In New Hanover County, an estimated 17,000 people will qualify for Medicaid coverage, according to Tonya Jackson, social services director at New Hanover County Health and Human Services. Port City Daily spoke with her May 3 in anticipation of a budget passage before the fiscal year’s end on June 30.

“We will be able to provide coverage to our working class who fall in that gap of 138% of the poverty income level,” Jackson said. “So they make too much money to receive Medicaid currently, but they really can’t make enough money to pay for health insurance at the private rate, or either they work in jobs where the health insurance is not offered … so we’re going to have a healthier workforce.” 

Jackson added the expansion is also a boon to veterans and those living in rural areas, giving them opportunities to access routine care. 

Critics of the bill say the expansion will lead to a surge in demand and wait times for services, increase state taxes and inflation, and drive up expenditures on Medicaid.

“People who would normally be running to the emergency department right now are going to need primary care providers,” Jackson said. “One concern of mine is the number of providers that we have in the county to accept these new individuals that can be covered.”

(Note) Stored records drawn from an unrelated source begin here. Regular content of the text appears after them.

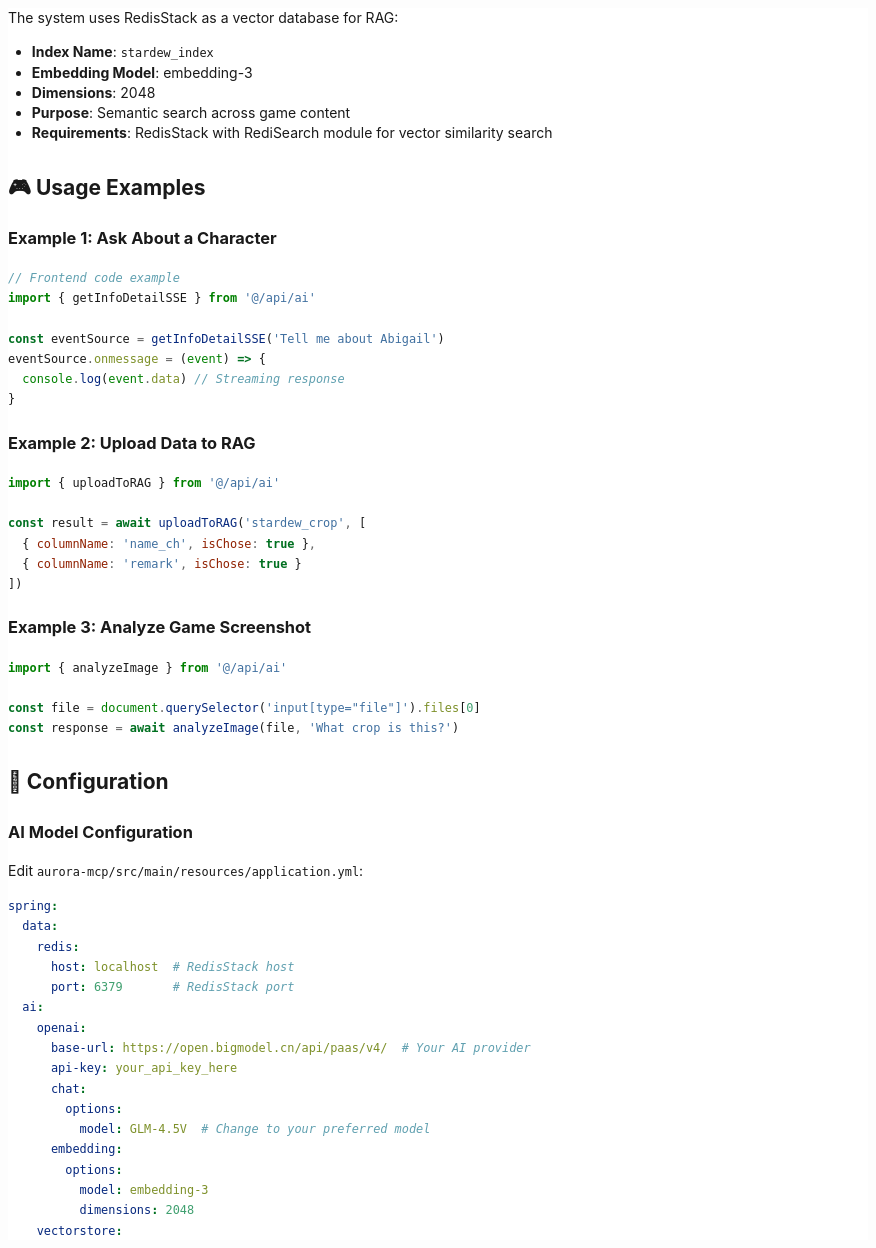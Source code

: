 The system uses RedisStack as a vector database for RAG:
- **Index Name**: `stardew_index`
- **Embedding Model**: embedding-3
- **Dimensions**: 2048
- **Purpose**: Semantic search across game content
- **Requirements**: RedisStack with RediSearch module for vector similarity search

## 🎮 Usage Examples

### Example 1: Ask About a Character

```javascript
// Frontend code example
import { getInfoDetailSSE } from '@/api/ai'

const eventSource = getInfoDetailSSE('Tell me about Abigail')
eventSource.onmessage = (event) => {
  console.log(event.data) // Streaming response
}
```

### Example 2: Upload Data to RAG

```javascript
import { uploadToRAG } from '@/api/ai'

const result = await uploadToRAG('stardew_crop', [
  { columnName: 'name_ch', isChose: true },
  { columnName: 'remark', isChose: true }
])
```

### Example 3: Analyze Game Screenshot

```javascript
import { analyzeImage } from '@/api/ai'

const file = document.querySelector('input[type="file"]').files[0]
const response = await analyzeImage(file, 'What crop is this?')
```

## 🔧 Configuration

### AI Model Configuration

Edit `aurora-mcp/src/main/resources/application.yml`:

```yaml
spring:
  data:
    redis:
      host: localhost  # RedisStack host
      port: 6379       # RedisStack port
  ai:
    openai:
      base-url: https://open.bigmodel.cn/api/paas/v4/  # Your AI provider
      api-key: your_api_key_here
      chat:
        options:
          model: GLM-4.5V  # Change to your preferred model
      embedding:
        options:
          model: embedding-3
          dimensions: 2048
    vectorstore:
```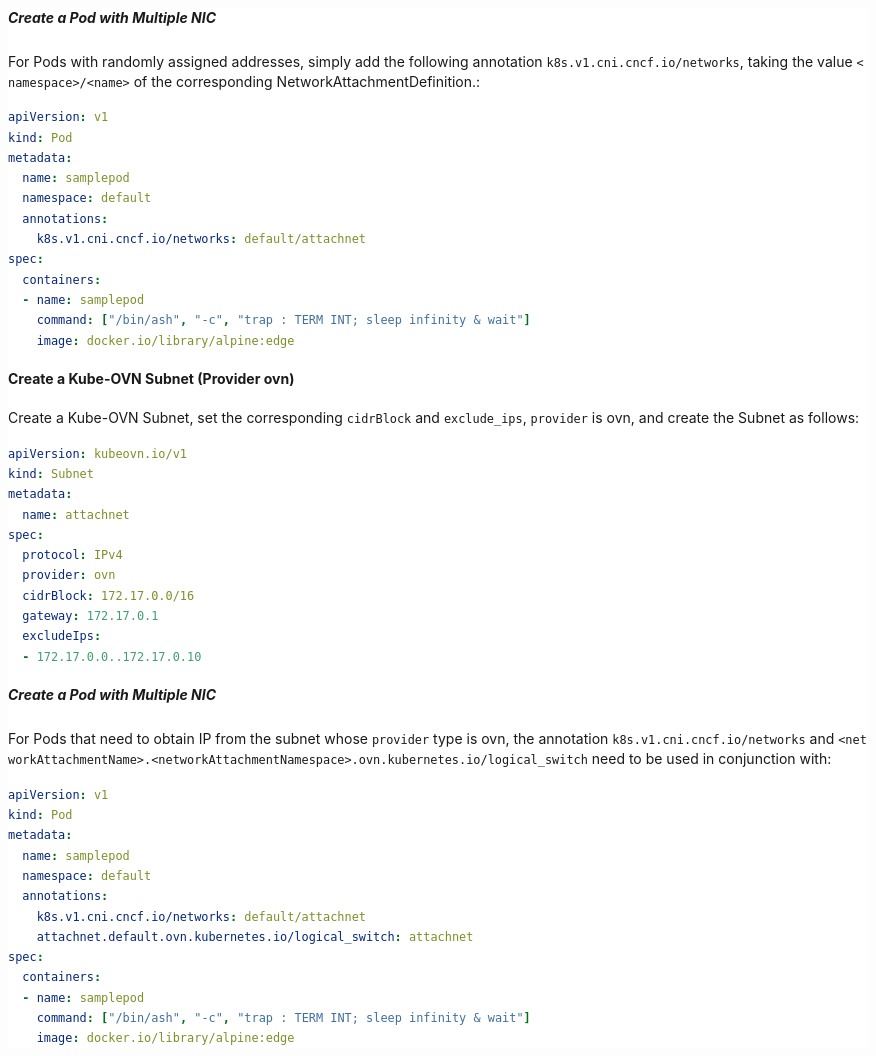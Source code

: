 ##### Create a Pod with Multiple NIC

For Pods with randomly assigned addresses,
simply add the following annotation `k8s.v1.cni.cncf.io/networks`, taking the value `<namespace>/<name>` of the corresponding NetworkAttachmentDefinition.:

```yaml
apiVersion: v1
kind: Pod
metadata:
  name: samplepod
  namespace: default
  annotations:
    k8s.v1.cni.cncf.io/networks: default/attachnet
spec:
  containers:
  - name: samplepod
    command: ["/bin/ash", "-c", "trap : TERM INT; sleep infinity & wait"]
    image: docker.io/library/alpine:edge
```

#### Create a Kube-OVN Subnet (Provider ovn)

Create a Kube-OVN Subnet, set the corresponding `cidrBlock` and `exclude_ips`, `provider` is ovn, and create the Subnet as follows:

```yaml
apiVersion: kubeovn.io/v1
kind: Subnet
metadata:
  name: attachnet
spec:
  protocol: IPv4
  provider: ovn
  cidrBlock: 172.17.0.0/16
  gateway: 172.17.0.1
  excludeIps:
  - 172.17.0.0..172.17.0.10
```

##### Create a Pod with Multiple NIC

For Pods that need to obtain IP from the subnet whose `provider` type is ovn, the annotation `k8s.v1.cni.cncf.io/networks` and `<networkAttachmentName>.<networkAttachmentNamespace>.ovn.kubernetes.io/logical_switch` need to be used in conjunction with:

```yaml
apiVersion: v1
kind: Pod
metadata:
  name: samplepod
  namespace: default
  annotations:
    k8s.v1.cni.cncf.io/networks: default/attachnet
    attachnet.default.ovn.kubernetes.io/logical_switch: attachnet
spec:
  containers:
  - name: samplepod
    command: ["/bin/ash", "-c", "trap : TERM INT; sleep infinity & wait"]
    image: docker.io/library/alpine:edge
```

Nursing staff shortages have gotten most of the spotlight in national and local coverage, but Jackson said she was focused on whether the county has enough specialists and Medicaid providers. Not only will medical staff be needed, but in May, Jackson said the county will need an additional 10 to 14 people to process the influx of applications and support the program’s newcomers. The state legislation includes some funding to assist that need.

As far as a surge in demand, Jackson tempered those concerns. 

“People will apply, but because they have an application does not mean they have eligibility, so we have a little bit of a trickle in effect,” Jackson said. “

She said the hospitals may see an influx of patients in the first 90 days, but if the county has enough providers, those in need could be spread out across more facilities.

Though healthcare experts have flagged concerns over healthcare rates, Johns Hopkins researcher Ge Bai and former Delaware Health Care Commission executive director Ann Kempski told the News & Observer in July the Healthcare Access and Stabilization Program could allow hospitals to increase costs, triggering private insurers to raise their premiums — and there is no cap on how much they can do so.

Hospitals aren’t the sole decision-makers in pricing; they also have to negotiate with insurance providers. Barak Richman, a healthcare policy expert at the Duke-Margolis Center for Health Policy, told the N&O if a big hospital system like Atrium threatens to leave negotiations, insurance companies may have little leverage.

Jackson told PCD the benefits of expanding Medicaid outweigh the challenges the state will be faced with.

“My hope is that our hospitals and our providers will not be subject to non-payment of individuals that they are caring for because they are not covered, and that we will be able to put more money back into our local economy,” Jackson said. “Because if we have 17,000 more people receiving Medicaid, that’s 17,000 more people who are going to be using your local mom-and0pop pharmacy. There’s more people who are going to be going to your big box stores like Walgreens, Walmart, CVS — they’re going to have more individuals coming in to access services because they have the ability to do so now.”